Who are you? What do you do? Where are you from?
My name is Guillermo Vasquez, and I’m a natural researcher, a technology enthusiast, and an amateur photographer. I’m also a Linux professional and a cyber-security expert with specializations that include ethical hacking and technology forensics investigation. I was born to a loving family of farmers in the heart of Chihuahua, Mexico. I consider Linux to be my first language.
How did you become interested in Linux and technology?
I’ve possessed a passion for both electricity and technology ever since I can remember. My parents always nurtured my curiosity by allowing me to disassemble almost any electrical or electronic device at home, sometimes with the assured impossibility of putting it back together. When I was a teenager, I had the need for a reliable and free operating system to provide my rural community with Internet connectivity—when my mother presented me with a gift of four CD-ROMs which introduced me to Slackware Linux.
What is your job at SMU?
My job is to enable faculty and students with technology. As the Academic Technology Services team’s Linux & Research Technology Specialist, I provide and develop technological tools and practices that help researchers, faculty, and students achieve desired goals whatever they might be. Projects I’ve worked on this year ranged from cyber-security, automation in electronics—to hosting and virtualization technologies, typically from Linux and open-source perspectives.
How can your expertise help faculty?
From years of working as a technology professor, I’ve been able to develop an ability to take complex systems and ideas and translate them in understandable ways to a variety of academic audiences. Faculty (especially those whose curriculum can benefit from the use of Linux) can often unload the burden of Linux-technology remediation and troubleshooting efforts onto me. I can assist with designing and implementing highly customizable Linux training sessions specifically targeted to the technology used by various courses – allowing faculty members to focus on class materials, while I help work with Linux.
How can your expertise help students?
Often our research students crave not just technical help, but building relationships within the campus community.
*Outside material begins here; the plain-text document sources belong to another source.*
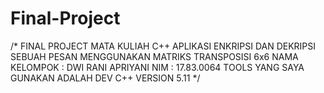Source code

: # Final-Project
/* 
FINAL PROJECT MATA KULIAH C++
APLIKASI ENKRIPSI DAN DEKRIPSI SEBUAH PESAN MENGGUNAKAN MATRIKS TRANSPOSISI 6x6
NAMA KELOMPOK : DWI RANI APRIYANI
NIM : 17.83.0064
TOOLS YANG SAYA GUNAKAN ADALAH DEV C++ VERSION 5.11
*/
I’ve really enjoyed keeping my door open for student researchers and am excited to work directly with each on a case by case basis to explore technologies they need.
What are some recent examples of project you’ve worked on? What “home runs” have you hit in your first year at SMU?
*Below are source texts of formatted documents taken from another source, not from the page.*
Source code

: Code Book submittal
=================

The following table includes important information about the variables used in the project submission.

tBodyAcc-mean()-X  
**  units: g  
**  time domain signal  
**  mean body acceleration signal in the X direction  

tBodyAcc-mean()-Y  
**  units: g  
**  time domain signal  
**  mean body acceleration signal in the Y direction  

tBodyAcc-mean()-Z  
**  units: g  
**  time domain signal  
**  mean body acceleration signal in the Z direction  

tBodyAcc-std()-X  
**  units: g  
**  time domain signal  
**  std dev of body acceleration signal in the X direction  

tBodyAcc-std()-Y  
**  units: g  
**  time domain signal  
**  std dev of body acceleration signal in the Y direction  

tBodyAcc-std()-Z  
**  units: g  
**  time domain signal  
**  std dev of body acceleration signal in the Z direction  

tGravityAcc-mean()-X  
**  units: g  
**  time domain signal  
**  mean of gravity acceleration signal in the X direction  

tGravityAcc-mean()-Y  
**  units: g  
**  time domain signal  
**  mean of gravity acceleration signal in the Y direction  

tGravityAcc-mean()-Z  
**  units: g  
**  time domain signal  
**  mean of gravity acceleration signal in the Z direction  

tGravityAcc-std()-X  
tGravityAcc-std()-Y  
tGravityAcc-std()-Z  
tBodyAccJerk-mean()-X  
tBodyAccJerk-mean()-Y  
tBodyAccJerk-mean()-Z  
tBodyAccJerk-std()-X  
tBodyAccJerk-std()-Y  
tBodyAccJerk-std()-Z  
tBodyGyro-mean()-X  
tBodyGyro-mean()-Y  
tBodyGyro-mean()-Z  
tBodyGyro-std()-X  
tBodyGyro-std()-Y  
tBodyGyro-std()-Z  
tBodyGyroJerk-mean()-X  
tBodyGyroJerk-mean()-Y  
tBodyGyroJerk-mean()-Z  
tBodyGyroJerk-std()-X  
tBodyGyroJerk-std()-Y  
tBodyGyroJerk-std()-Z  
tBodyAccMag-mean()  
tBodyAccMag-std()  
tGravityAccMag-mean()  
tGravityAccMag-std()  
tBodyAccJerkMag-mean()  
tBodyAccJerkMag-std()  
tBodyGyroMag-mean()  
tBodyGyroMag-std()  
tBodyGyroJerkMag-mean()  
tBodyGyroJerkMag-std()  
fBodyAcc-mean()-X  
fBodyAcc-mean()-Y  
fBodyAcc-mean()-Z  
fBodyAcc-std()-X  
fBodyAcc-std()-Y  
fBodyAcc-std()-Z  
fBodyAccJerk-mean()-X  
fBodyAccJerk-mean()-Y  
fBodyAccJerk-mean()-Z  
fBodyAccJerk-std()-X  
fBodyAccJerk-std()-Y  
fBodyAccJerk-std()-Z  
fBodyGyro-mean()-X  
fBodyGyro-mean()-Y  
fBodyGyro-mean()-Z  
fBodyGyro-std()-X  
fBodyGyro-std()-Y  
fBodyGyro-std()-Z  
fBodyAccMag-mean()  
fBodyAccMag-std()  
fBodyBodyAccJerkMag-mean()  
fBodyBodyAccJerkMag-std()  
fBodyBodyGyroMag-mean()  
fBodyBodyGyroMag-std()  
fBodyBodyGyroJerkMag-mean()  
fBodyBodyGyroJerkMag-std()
One of the more exciting projects with which I’ve assisted has been working in Dedman College’s Physics Department with Dr. Thomas Coan. I’ve been able to help build an event display array for the NOvA’s remote operation here at SMU from the ground up. We have also successfully ported the Muon decay detector software to Linux and then onto a Raspberry Pi, enabling students to utilize the Muon decay detector from their personal mobile devices.
In the Lyle School, I’m currently working with Dr. Sengor and her mechanical engineering team to construct inexpensive precision gas counters to automate the process of gas collection and measurement from several samples simultaneously. If this project is successful, I hope to allow Lyle and SMU to save around $60,000 per unit on equipment currently utilized commercially.
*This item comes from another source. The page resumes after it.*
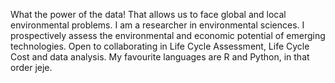 What the power of the data! That allows us to face global and local environmental problems. 
I am a researcher in environmental sciences. I prospectively assess the environmental and economic potential of emerging technologies. 
Open to collaborating in Life Cycle Assessment, Life Cycle Cost and data analysis. My favourite languages are R and Python, in that order jeje.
What are some of the challenges you are facing in research technology at SMU?
Perhaps the greatest challenge I face is one of communication. Communicating clearly to faculty who have Linux needs is the first challenge—I want everyone to know that I’m here and that I’m here to help both faculty and students with Linux.
Communicating research technology priorities within IT can be challenging as well, since research technology requests are usually “non-standard” and aren’t very predictable or repeatable. Researchers need access to technology tools and personnel that are flexible, unpredictable and which do not fit into regular categories and which often cannot be solved by traditional workflows.
On the other hand, IT resources can be more successful if faculty can communicate research goals and needs more succinctly. Part of my challenge is serving as a translator to bridge research technology needs with IT capabilities.
What next for SMU research technology support for you—what goals do you have to improve services in the year ahead?
In the year ahead, I’ll keep evangelizing how I can help advance Linux-based services to faculty and students. There’s so much more that faculty and students could be doing with Linux and as I work to build relationships with SMU’s Linux community, I hope to advance research capabilities that depend upon Linux. I also expect to enable more “new” technologies at SMU like Arduino controllers, Raspberry Pi, 3D printing, etc. so that I can always bring ideas for “what is out there” to SMU’s researchers. Above all, I want SMU’s researchers to know that I’m here to build partnerships to help them do more than ever before.